A jurisprudência anterior sobre esta matéria não hesita em recusar a junção de documentos para provar factos que já antes da sentença a parte sabia estarem sujeitos a prova, não podendo servir de pretexto a mera surpresa quando ao resultado.

A junção de documentos pode ainda verificar-se quando se mostre necessária para justificar a oportunidade de interposição do recurso ou o pressuposto processual da legitimidade extraordinária de que goze o recorrente.”

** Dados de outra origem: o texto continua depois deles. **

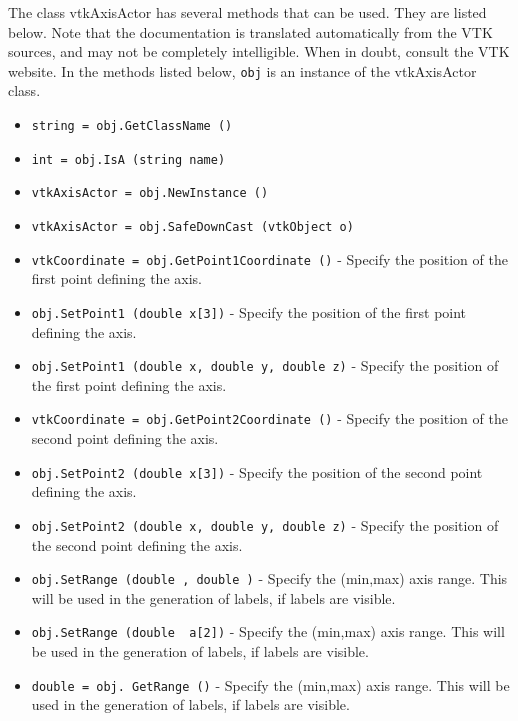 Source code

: The class vtkAxisActor has several methods that can be used.
  They are listed below.
Note that the documentation is translated automatically from the VTK sources,
and may not be completely intelligible.  When in doubt, consult the VTK website.
In the methods listed below, \verb|obj| is an instance of the vtkAxisActor class.
\begin{itemize}
\item  \verb|string = obj.GetClassName ()|

\item  \verb|int = obj.IsA (string name)|

\item  \verb|vtkAxisActor = obj.NewInstance ()|

\item  \verb|vtkAxisActor = obj.SafeDownCast (vtkObject o)|

\item  \verb|vtkCoordinate = obj.GetPoint1Coordinate ()| -  Specify the position of the first point defining the axis.

\item  \verb|obj.SetPoint1 (double x[3])| -  Specify the position of the first point defining the axis.

\item  \verb|obj.SetPoint1 (double x, double y, double z)| -  Specify the position of the first point defining the axis.

\item  \verb|vtkCoordinate = obj.GetPoint2Coordinate ()| -  Specify the position of the second point defining the axis.

\item  \verb|obj.SetPoint2 (double x[3])| -  Specify the position of the second point defining the axis.

\item  \verb|obj.SetPoint2 (double x, double y, double z)| -  Specify the position of the second point defining the axis.

\item  \verb|obj.SetRange (double , double )| -  Specify the (min,max) axis range. This will be used in the generation
 of labels, if labels are visible.

\item  \verb|obj.SetRange (double  a[2])| -  Specify the (min,max) axis range. This will be used in the generation
 of labels, if labels are visible.

\item  \verb|double = obj. GetRange ()| -  Specify the (min,max) axis range. This will be used in the generation
 of labels, if labels are visible.


\end{itemize}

Fernando Amâncio Ferreira, debruçando-se sobre esta problemática ensina([6]):

«Tendo em conta que a instrução da causa deve ocorrer na 1.ª instância, em vista à decisão que aí deve ser proferida, é excepcional a faculdade de apresentar documentos com as alegações de recurso.

A junção de documentos às alegações justifica-se no âmbito de três situações (art.º 693.º-B):

1) Quanto não tenha sido possível a sua apresentação até ao encerramento da discussão em 1.ª instância, ou por a parte não ter conhecimento da sua existência ou, conhecendo-a, por não lhe ter sido possível fazer uso deles, ou ainda por os documentos se terem formado ulteriormente.

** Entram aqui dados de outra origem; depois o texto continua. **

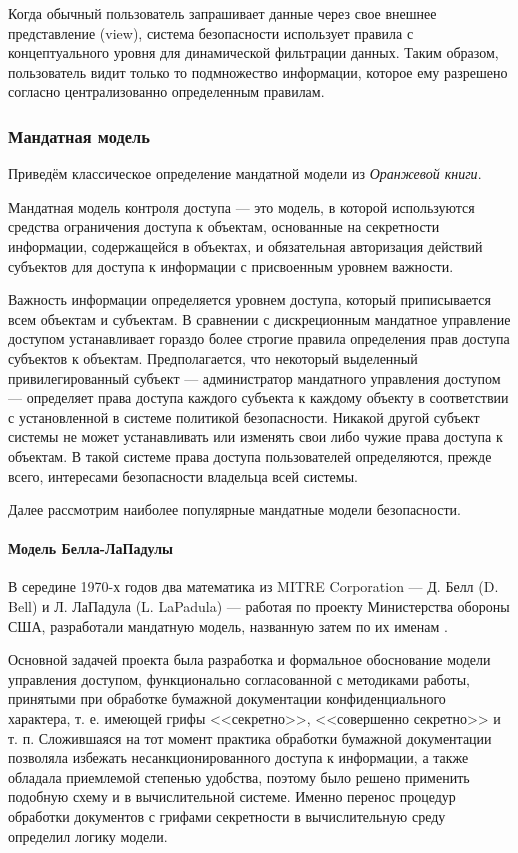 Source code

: Когда обычный пользователь запрашивает данные через свое внешнее представление (view), система безопасности использует правила с концептуального уровня для динамической фильтрации данных. Таким образом, пользователь видит только то подмножество информации, которое ему разрешено согласно централизованно определенным правилам.

\subsubsection{Мандатная модель}

Приведём классическое определение мандатной модели из \textit{Оранжевой книги}.

\begin{grayquote}
Мандатная модель контроля доступа --- это модель, в которой используются средства ограничения доступа к объектам, основанные на секретности информации, содержащейся в объектах, и обязательная авторизация действий субъектов для доступа к информации с присвоенным уровнем важности.
\end{grayquote}

Важность информации определяется уровнем доступа, который приписывается всем объектам и субъектам. В сравнении с дискреционным мандатное управление доступом устанавливает гораздо более строгие правила определения прав доступа субъектов к объектам. Предполагается, что некоторый выделенный привилегированный субъект --- администратор мандатного управления доступом --- определяет права доступа каждого субъекта к каждому объекту в соответствии с установленной в системе политикой безопасности. Никакой другой субъект системы не может устанавливать или изменять свои либо чужие права доступа к объектам. В такой системе права доступа пользователей определяются, прежде всего, интересами безопасности владельца всей системы.

Далее рассмотрим наиболее популярные мандатные модели безопасности.

\paragraph{Модель Белла-ЛаПадулы}

В середине 1970-х годов два математика из MITRE Corporation --- Д. Белл (D. Bell) и Л. ЛаПадула (L. LaPadula) --- работая по проекту Министерства обороны США, разработали мандатную модель, названную затем по их именам \cite{BellLaPadulaModel}.

Основной задачей проекта была разработка и формальное обоснование модели управления доступом, функционально согласованной с методиками работы, принятыми при обработке бумажной документации конфиденциального характера, т. е. имеющей грифы <<секретно>>, <<совершенно секретно>> и т. п. Сложившаяся на тот момент практика обработки бумажной документации позволяла избежать несанкционированного доступа к информации, а также обладала приемлемой степенью удобства, поэтому было решено применить подобную схему и в вычислительной системе. Именно перенос процедур обработки документов с грифами секретности в вычислительную среду определил логику модели.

2) Quando a junção apenas se tornar necessária em virtude do julgamento proferido pela 1.ª instância;

3) Quando se impugnem as decisões previstas nas alíneas a) a g) e i) a n) do n.º 2 do art.º 691.º.

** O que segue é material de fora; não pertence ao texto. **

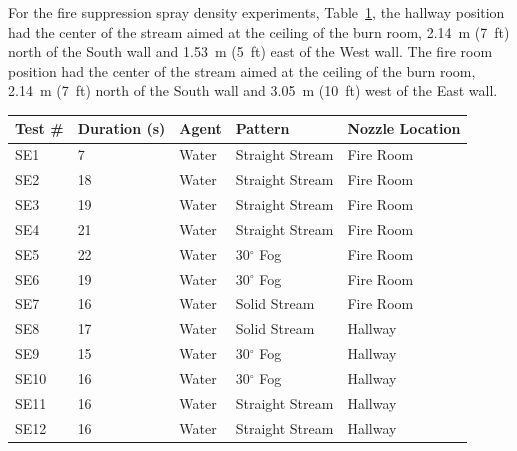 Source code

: \documentclass[12pt,oneside]{book}
\begin{document}
For the fire suppression spray density experiments, Table~\ref{tab:spray_density_tests2}, the hallway position had the center of the stream aimed at the ceiling of the burn room, 2.14~m (7~ft) north of the South wall and 1.53~m (5~ft) east of the West wall. The fire room position had the center of the stream aimed at the ceiling of the burn room, 2.14~m (7~ft) north of the South wall and 3.05~m (10~ft) west of the East wall.

\begin{table}[!ht]
\footnotesize
\centering
{}\label{tab:spray_density_tests2}
\begin{tabular}{lllll}
\toprule[1.5pt]
Test \#    & Duration (s)  & Agent  &  Pattern            & Nozzle Location  \\
\midrule
SE1        & 7             & Water  &  Straight Stream    &    Fire Room          \\
SE2        & 18            & Water  &  Straight Stream    &    Fire Room          \\
SE3        & 19            & Water  &  Straight Stream    &    Fire Room          \\
SE4        & 21            & Water  &  Straight Stream    &    Fire Room          \\
SE5        & 22            & Water  &  30$^{\circ}$ Fog   &    Fire Room          \\
SE6        & 19            & Water  &  30$^{\circ}$ Fog   &    Fire Room          \\
SE7        & 16            & Water  &  Solid Stream       &    Fire Room          \\
SE8        & 17            & Water  &  Solid Stream       &    Hallway            \\
SE9        & 15            & Water  &  30$^{\circ}$ Fog   &    Hallway            \\
SE10       & 16            & Water  &  30$^{\circ}$ Fog   &    Hallway            \\
SE11       & 16            & Water  &  Straight Stream    &    Hallway            \\
SE12       & 16            & Water  &  Straight Stream    &    Hallway            \\
\bottomrule[1.25pt]
\end{tabular}\par
\end{table}

\clearpage
\end{document}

Na primeira situação, e por a Relação, para além de controlar a decisão impugnada tal como foi proferida, também dever levar em conta os factos constitutivos, modificativos ou extintivos do direito que ocorrerem até ao encerramento da discussão perante ela, os documentos destinam-se não só à prova dos factos já submetidos à consideração do tribunal a quo como ainda à prova dos factos posteriores ao encerramento da discussão da 1.ª instância. E também na instância de recurso devem ser admitidos documentos destinados a comprovar factos supervenientes estranhos à matéria que é objecto da demanda ou que visem pôr termo a esta (art.º 524.º, n.º 2, por remissão do art.º 693.º-B) (…)

Na segunda situação, a junção de documentos pela parte funda-se no imprevisto da decisão proferida, quer por razões de direito quer por razões de prova: no que concerne às primeiras, cogite-se na possibilidade da decisão se apoiar em normas jurídicas com cuja aplicação a parte justificadamente não contasse, se bem que essa oportunidade se encontre hoje bastante reduzida, face ao disposto no n.º 3, do art.º 3; (…)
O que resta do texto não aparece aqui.